/---
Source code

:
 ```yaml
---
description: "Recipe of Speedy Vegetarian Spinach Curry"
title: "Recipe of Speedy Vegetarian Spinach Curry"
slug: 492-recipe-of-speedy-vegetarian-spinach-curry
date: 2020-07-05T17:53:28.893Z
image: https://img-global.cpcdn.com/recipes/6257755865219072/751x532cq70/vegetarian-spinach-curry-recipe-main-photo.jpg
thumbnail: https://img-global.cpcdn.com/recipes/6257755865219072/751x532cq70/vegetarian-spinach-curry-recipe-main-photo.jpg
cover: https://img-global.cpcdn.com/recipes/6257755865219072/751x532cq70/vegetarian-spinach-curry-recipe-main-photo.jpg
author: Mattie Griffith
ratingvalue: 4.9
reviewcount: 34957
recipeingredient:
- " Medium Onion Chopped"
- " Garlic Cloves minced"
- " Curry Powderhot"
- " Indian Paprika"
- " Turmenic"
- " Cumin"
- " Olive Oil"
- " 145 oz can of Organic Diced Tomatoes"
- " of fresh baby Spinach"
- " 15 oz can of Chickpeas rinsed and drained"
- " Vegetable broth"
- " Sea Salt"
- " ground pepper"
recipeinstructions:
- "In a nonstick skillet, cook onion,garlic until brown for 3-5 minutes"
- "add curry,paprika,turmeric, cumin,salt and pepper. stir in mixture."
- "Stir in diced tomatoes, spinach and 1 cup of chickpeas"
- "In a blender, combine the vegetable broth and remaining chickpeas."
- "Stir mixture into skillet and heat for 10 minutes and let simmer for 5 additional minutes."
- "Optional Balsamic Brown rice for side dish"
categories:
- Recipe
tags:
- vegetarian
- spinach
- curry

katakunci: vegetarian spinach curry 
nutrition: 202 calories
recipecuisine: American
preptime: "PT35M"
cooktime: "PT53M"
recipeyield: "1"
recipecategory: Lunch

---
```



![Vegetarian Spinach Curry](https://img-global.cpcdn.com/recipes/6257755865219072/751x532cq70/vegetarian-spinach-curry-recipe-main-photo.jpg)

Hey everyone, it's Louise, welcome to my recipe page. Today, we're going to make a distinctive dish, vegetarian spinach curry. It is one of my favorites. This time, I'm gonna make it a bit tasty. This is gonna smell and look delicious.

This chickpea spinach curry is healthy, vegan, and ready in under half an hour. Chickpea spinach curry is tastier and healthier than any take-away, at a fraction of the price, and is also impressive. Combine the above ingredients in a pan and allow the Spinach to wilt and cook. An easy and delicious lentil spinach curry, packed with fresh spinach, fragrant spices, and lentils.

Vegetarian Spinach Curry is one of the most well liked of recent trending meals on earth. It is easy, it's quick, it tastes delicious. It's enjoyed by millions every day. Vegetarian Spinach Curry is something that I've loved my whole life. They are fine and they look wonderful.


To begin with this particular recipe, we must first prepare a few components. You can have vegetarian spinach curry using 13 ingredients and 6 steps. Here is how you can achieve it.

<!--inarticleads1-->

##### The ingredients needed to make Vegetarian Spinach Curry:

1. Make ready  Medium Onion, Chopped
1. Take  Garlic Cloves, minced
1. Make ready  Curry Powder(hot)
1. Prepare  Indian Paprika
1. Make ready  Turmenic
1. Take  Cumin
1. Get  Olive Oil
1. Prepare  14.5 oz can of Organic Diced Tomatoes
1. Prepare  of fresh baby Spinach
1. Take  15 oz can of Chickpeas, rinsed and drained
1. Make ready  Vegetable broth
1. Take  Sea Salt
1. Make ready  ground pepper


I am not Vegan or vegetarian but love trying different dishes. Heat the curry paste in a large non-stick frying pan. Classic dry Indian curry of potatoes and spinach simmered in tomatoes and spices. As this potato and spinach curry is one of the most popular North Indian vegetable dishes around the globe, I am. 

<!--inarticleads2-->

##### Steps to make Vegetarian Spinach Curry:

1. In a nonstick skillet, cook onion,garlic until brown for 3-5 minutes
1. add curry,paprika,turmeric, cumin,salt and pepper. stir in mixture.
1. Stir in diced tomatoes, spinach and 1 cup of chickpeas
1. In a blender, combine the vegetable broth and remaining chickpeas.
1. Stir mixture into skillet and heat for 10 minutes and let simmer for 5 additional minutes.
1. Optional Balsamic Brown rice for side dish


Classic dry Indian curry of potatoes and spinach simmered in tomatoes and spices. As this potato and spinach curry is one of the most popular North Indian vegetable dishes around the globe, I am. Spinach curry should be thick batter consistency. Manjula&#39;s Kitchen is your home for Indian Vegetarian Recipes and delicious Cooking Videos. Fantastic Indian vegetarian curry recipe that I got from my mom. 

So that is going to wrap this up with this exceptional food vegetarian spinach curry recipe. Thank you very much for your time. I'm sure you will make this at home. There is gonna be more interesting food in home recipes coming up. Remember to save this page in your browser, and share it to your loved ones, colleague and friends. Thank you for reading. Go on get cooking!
\---
— Instructions to follow —
Show each line of the material that includes the string "drained" by copying it.

— Exercise output —
- " 15 oz can of Chickpeas rinsed and drained"
1. Take  15 oz can of Chickpeas, rinsed and drained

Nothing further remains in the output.